DATA SUPPLIED:

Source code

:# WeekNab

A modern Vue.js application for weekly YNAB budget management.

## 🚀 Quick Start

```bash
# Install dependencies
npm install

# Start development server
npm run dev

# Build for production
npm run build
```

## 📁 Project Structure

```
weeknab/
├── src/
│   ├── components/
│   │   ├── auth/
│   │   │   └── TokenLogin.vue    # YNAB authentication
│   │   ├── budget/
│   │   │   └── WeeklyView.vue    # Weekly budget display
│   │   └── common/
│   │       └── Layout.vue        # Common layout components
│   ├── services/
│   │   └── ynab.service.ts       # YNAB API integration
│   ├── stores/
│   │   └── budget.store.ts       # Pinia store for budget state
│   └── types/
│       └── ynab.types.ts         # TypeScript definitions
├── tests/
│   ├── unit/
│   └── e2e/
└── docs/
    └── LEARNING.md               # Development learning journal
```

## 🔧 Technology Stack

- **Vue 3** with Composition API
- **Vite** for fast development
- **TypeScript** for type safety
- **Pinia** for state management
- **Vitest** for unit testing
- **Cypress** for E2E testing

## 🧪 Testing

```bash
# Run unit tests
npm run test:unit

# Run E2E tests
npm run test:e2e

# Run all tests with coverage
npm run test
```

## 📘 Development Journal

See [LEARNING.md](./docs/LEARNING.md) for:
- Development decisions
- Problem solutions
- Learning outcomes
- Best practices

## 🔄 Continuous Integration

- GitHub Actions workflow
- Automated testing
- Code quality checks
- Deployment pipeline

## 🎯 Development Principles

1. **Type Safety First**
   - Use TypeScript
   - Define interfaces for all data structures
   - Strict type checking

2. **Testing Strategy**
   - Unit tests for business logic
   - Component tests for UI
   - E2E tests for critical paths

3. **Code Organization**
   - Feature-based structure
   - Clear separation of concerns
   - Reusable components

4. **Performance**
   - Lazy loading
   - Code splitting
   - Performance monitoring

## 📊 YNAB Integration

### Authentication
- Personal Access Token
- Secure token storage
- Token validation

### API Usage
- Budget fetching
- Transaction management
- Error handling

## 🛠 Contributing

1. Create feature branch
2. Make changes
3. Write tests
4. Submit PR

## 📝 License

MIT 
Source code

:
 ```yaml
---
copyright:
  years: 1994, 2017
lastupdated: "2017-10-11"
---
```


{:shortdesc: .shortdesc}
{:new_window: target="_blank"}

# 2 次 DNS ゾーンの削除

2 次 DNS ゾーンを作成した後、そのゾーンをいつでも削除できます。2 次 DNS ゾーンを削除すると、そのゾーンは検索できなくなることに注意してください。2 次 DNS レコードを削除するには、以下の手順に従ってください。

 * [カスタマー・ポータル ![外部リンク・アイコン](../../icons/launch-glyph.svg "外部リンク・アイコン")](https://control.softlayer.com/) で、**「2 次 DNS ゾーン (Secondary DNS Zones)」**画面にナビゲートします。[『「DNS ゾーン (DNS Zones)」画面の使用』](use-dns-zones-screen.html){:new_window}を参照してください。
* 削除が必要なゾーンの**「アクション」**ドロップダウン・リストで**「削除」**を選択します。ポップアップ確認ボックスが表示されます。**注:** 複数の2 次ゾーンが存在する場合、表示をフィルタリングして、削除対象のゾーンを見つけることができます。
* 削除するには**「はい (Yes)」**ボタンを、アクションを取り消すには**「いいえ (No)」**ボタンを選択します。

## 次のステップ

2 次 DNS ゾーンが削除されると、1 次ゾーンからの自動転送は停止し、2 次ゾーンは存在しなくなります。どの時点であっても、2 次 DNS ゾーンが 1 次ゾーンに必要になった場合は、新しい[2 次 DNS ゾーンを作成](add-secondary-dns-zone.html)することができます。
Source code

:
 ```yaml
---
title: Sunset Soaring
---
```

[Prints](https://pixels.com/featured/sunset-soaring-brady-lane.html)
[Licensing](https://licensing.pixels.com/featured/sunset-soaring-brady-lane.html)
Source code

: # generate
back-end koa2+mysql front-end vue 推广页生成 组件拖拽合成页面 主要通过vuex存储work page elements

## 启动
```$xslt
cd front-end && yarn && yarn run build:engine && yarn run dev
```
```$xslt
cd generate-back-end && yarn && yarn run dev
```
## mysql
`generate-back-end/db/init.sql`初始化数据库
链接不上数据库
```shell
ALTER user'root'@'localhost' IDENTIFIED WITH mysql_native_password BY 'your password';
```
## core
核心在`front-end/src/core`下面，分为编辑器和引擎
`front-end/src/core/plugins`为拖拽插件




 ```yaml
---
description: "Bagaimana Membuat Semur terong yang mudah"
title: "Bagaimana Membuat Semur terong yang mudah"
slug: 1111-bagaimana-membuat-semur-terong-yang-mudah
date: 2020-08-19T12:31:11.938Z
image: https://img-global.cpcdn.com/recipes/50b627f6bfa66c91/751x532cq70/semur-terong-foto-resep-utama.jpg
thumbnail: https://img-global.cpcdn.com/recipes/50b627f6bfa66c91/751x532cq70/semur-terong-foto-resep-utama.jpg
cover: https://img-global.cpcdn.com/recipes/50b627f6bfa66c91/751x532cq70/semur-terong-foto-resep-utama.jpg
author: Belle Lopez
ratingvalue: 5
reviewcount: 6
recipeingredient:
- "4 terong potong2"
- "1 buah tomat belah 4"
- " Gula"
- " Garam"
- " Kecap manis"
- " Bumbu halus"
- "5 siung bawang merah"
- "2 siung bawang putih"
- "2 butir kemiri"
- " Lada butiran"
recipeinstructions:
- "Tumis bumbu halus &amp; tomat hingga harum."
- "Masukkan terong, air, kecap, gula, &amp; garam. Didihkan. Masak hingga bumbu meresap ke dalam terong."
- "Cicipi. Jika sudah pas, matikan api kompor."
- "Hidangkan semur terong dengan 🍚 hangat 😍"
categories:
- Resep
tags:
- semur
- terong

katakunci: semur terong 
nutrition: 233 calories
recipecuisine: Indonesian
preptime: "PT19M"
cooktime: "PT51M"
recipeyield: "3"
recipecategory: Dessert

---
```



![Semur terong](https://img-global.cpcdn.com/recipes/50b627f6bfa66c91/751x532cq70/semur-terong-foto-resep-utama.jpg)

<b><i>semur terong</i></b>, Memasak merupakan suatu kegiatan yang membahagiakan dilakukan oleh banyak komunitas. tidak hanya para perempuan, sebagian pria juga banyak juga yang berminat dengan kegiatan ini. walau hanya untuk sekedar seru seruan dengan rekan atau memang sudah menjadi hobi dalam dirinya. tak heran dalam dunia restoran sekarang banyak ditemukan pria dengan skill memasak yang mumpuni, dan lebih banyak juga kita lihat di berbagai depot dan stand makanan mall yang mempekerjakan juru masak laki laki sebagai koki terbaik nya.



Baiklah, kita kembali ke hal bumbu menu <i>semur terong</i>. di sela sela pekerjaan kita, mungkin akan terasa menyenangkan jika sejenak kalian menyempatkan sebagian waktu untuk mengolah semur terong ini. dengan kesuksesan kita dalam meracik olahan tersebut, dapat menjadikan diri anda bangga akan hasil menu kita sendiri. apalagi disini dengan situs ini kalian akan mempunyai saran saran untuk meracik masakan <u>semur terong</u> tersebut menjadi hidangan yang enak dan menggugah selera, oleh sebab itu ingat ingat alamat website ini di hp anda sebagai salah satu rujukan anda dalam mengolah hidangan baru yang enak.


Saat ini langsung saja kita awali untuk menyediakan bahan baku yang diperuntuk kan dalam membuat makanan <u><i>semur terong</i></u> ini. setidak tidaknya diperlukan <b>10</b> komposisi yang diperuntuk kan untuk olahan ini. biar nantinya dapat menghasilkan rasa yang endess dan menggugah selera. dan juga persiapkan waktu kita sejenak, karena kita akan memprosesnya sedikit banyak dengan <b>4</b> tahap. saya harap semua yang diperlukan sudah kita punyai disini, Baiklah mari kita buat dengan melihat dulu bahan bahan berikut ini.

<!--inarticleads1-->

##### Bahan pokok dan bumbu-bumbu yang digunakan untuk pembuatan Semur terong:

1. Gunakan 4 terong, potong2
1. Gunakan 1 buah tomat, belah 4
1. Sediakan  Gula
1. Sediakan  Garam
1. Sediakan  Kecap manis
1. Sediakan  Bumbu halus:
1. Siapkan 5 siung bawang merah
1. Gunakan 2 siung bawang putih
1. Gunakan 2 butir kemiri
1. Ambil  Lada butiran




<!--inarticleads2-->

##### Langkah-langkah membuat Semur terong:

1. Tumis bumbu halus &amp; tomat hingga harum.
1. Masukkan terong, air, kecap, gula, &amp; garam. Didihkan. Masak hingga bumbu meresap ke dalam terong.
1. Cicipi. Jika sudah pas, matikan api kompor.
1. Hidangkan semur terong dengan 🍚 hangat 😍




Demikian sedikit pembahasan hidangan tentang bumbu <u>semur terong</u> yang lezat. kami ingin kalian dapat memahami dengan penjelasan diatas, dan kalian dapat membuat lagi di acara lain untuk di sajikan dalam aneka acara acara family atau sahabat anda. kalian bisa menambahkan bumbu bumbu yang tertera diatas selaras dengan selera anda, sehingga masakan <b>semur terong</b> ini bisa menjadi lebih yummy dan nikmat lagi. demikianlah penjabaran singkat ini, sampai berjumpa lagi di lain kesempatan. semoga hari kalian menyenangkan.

WORK ITEM:
Your answer consists solely of the lines from the top of the records above through the line that contains "- Component tests for UI", each echoed exactly.

PROBLEM SOLUTION:
Source code

:# WeekNab

A modern Vue.js application for weekly YNAB budget management.

## 🚀 Quick Start

```bash
# Install dependencies
npm install

# Start development server
npm run dev

# Build for production
npm run build
```

## 📁 Project Structure

```
weeknab/
├── src/
│   ├── components/
│   │   ├── auth/
│   │   │   └── TokenLogin.vue    # YNAB authentication
│   │   ├── budget/
│   │   │   └── WeeklyView.vue    # Weekly budget display
│   │   └── common/
│   │       └── Layout.vue        # Common layout components
│   ├── services/
│   │   └── ynab.service.ts       # YNAB API integration
│   ├── stores/
│   │   └── budget.store.ts       # Pinia store for budget state
│   └── types/
│       └── ynab.types.ts         # TypeScript definitions
├── tests/
│   ├── unit/
│   └── e2e/
└── docs/
    └── LEARNING.md               # Development learning journal
```

## 🔧 Technology Stack

- **Vue 3** with Composition API
- **Vite** for fast development
- **TypeScript** for type safety
- **Pinia** for state management
- **Vitest** for unit testing
- **Cypress** for E2E testing

## 🧪 Testing

```bash
# Run unit tests
npm run test:unit

# Run E2E tests
npm run test:e2e

# Run all tests with coverage
npm run test
```

## 📘 Development Journal

See [LEARNING.md](./docs/LEARNING.md) for:
- Development decisions
- Problem solutions
- Learning outcomes
- Best practices

## 🔄 Continuous Integration

- GitHub Actions workflow
- Automated testing
- Code quality checks
- Deployment pipeline

## 🎯 Development Principles

1. **Type Safety First**
   - Use TypeScript
   - Define interfaces for all data structures
   - Strict type checking

2. **Testing Strategy**
   - Unit tests for business logic
   - Component tests for UI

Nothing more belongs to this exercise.